Я встала, взяла сына на руки. Он прижался, испуганный.
— Куплю новую.
— Купишь, конечно! Думаешь, я так оставлю?!
Я вспомнила. Год назад племянницы кожаный диван кухонным ножом порезали. Мать рассмеялась тогда: «Дети, что с них взять».
— Мам, а когда девочки диван резали, ты тоже требовала деньги?
Она замерла. Лицо побелело, потом залилось краской.
— Ты что себе позволяешь?!
— Я просто спрашиваю. Почему им можно, а моему нет?
— Потому что ты всегда завидовала сестре! — она ударила ладонью по столу. — С детства одно и то же! Ей больше, ей лучше! Ты так и не выросла!
Слова застряли комом в горле. Я молчала.
— Я не завидую. Я хочу, чтоб мой ребёнок был тебе не хуже её детей.
— Как ты смеешь?! Я плохая бабушка?! Подарок купила, стол накрыла, а ты — претензии!
Отец поднял глаза.
— Не расстраивай мать. Давление у неё.
Я пошла к двери. Схватила куртку, надела сыну. Он смотрел на меня — ничего не понимал.

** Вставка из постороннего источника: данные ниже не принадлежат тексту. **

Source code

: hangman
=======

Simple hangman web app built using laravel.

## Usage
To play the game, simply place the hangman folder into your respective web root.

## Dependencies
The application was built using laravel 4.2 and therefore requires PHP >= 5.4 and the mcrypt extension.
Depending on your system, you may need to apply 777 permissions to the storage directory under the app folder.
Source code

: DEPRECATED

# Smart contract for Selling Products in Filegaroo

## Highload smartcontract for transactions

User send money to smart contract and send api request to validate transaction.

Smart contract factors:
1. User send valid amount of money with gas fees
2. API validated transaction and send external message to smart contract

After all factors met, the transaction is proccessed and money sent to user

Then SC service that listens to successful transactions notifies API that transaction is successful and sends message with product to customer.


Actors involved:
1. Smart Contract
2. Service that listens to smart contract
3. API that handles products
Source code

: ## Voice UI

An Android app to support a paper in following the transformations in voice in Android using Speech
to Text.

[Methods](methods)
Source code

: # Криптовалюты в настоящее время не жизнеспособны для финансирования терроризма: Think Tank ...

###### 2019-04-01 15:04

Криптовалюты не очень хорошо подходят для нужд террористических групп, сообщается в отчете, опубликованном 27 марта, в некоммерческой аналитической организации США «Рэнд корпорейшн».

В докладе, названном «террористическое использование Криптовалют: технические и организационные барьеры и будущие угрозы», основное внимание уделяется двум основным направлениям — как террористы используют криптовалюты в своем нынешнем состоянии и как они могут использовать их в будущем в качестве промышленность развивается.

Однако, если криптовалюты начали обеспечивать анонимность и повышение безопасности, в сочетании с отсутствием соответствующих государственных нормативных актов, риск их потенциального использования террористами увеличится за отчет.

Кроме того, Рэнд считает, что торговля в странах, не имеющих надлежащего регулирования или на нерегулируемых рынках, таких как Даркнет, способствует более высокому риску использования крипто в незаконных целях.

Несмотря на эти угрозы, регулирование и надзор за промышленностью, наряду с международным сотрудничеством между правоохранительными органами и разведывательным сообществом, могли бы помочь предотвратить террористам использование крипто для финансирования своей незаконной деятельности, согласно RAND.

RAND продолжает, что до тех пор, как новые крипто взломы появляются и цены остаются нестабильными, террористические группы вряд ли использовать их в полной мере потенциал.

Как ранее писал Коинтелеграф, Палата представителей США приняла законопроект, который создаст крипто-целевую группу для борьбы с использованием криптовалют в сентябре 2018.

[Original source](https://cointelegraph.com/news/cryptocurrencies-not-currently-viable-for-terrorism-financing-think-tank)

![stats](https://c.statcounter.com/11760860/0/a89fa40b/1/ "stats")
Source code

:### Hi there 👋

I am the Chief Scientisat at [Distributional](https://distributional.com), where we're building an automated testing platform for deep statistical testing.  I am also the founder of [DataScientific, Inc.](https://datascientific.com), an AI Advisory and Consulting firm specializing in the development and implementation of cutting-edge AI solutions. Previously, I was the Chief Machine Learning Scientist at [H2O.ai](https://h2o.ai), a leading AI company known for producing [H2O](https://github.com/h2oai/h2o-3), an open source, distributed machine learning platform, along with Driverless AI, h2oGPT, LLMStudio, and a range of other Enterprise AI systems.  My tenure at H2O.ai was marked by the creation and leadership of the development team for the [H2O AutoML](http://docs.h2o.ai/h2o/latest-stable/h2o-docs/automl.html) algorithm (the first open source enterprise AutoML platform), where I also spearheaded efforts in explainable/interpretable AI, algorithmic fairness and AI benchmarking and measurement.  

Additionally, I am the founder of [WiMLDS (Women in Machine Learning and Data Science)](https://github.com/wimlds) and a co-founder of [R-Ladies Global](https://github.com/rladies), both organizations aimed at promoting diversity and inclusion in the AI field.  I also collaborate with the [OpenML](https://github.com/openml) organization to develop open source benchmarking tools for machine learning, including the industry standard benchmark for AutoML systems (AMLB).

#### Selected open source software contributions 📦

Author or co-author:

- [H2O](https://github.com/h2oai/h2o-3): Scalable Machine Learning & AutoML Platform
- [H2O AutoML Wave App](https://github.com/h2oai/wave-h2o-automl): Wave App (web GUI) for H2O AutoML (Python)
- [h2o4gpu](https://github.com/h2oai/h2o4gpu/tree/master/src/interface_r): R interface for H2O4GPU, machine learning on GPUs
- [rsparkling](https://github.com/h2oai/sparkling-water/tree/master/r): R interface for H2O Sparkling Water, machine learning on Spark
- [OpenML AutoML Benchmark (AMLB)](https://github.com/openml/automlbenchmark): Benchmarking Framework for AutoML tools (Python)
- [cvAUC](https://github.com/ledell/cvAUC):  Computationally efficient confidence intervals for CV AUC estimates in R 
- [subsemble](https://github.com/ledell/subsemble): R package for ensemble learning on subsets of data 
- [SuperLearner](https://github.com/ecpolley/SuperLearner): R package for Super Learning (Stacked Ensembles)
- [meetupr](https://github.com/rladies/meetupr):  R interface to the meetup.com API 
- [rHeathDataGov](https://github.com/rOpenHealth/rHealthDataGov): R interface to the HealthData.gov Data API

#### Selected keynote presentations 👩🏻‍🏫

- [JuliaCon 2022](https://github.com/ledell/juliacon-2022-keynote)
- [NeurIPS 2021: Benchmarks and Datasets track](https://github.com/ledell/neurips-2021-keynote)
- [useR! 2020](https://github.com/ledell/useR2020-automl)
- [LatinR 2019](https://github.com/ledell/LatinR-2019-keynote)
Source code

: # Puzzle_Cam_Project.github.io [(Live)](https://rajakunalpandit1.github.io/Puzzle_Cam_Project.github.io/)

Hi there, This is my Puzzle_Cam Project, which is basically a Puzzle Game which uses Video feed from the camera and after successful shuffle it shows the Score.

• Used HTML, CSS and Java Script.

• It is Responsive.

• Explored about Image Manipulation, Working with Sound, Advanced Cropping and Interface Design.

— Ты куда?! Торт даже не попробовали!
— Устала я, мам.
— Устала! Вечно устала! А я не устала?! Вас двоих подняла, внуков нянчу!
— Ты сестриных нянчишь, мам. Моего полгода не видела.
— Потому что сама не привозишь!
Я открыла дверь. Холод в лицо — отрезвил.
— Пока, мам.
— Иди, иди! Обиделась!
Дома муж открыл — всё понял сразу. Забрал сына, понёс умывать. Я села на диван, слёзы пошли тихо.
Вспомнила школу. Сестре комнату отдали — гостей принимала допоздна. Я в зале спала, музыкалку бросила. Мать сказала: «Слуха у тебя всё равно нет». Свадьбу вспомнила — сестре ресторан, мне кафе на двадцать человек. Роды — племяннице когда родилась, мать полгода у сестры жила. Мне приехала на два дня: «Справишься сама».
— Хватит туда ездить, — муж сел рядом. — Хватит.
— Она мать.
— И что? Она тебе всю жизнь показывает — ты не такая. Зачем тебе это?
Телефон завибрировал. Мать.
«Приезжай в субботу. Пирог испеку».
Как будто ничего не было. Я набрала: «Не смогу».
Ответ мгновенный: «Обиделась что ли?!»
Я положила телефон экраном вниз.
Сын прибежал, забрался на колени — аккуратно, огибая живот. Машинка выпала, колесо окончательно отвалилось.
Я подняла игрушку. Пластик облезлый, дешёвый. Сломалась за час.
Три дня не брала трубку. Мать названивала — сбрасывала. Потом сообщение от отца: «Ты мать до инфаркта доведёшь».
А меня кто-нибудь спросит, как я?
Муж готовил ужин, сын рисовал на полу. Я гладила живот — там двое. Два новых человека, которые будут смотреть на меня и ждать любви.
Они получат её. Одинаково. Без банок, которые одному можно забрать, а другому — только в гостях попробовать. Без магнитиков «любимый» и «нелюбимый». Без машинок за копейки, пока другому — айфон.
Телефон снова. Мать.
«В пятницу сестра уезжает. Посиди с Дашей, ей не с кем оставить».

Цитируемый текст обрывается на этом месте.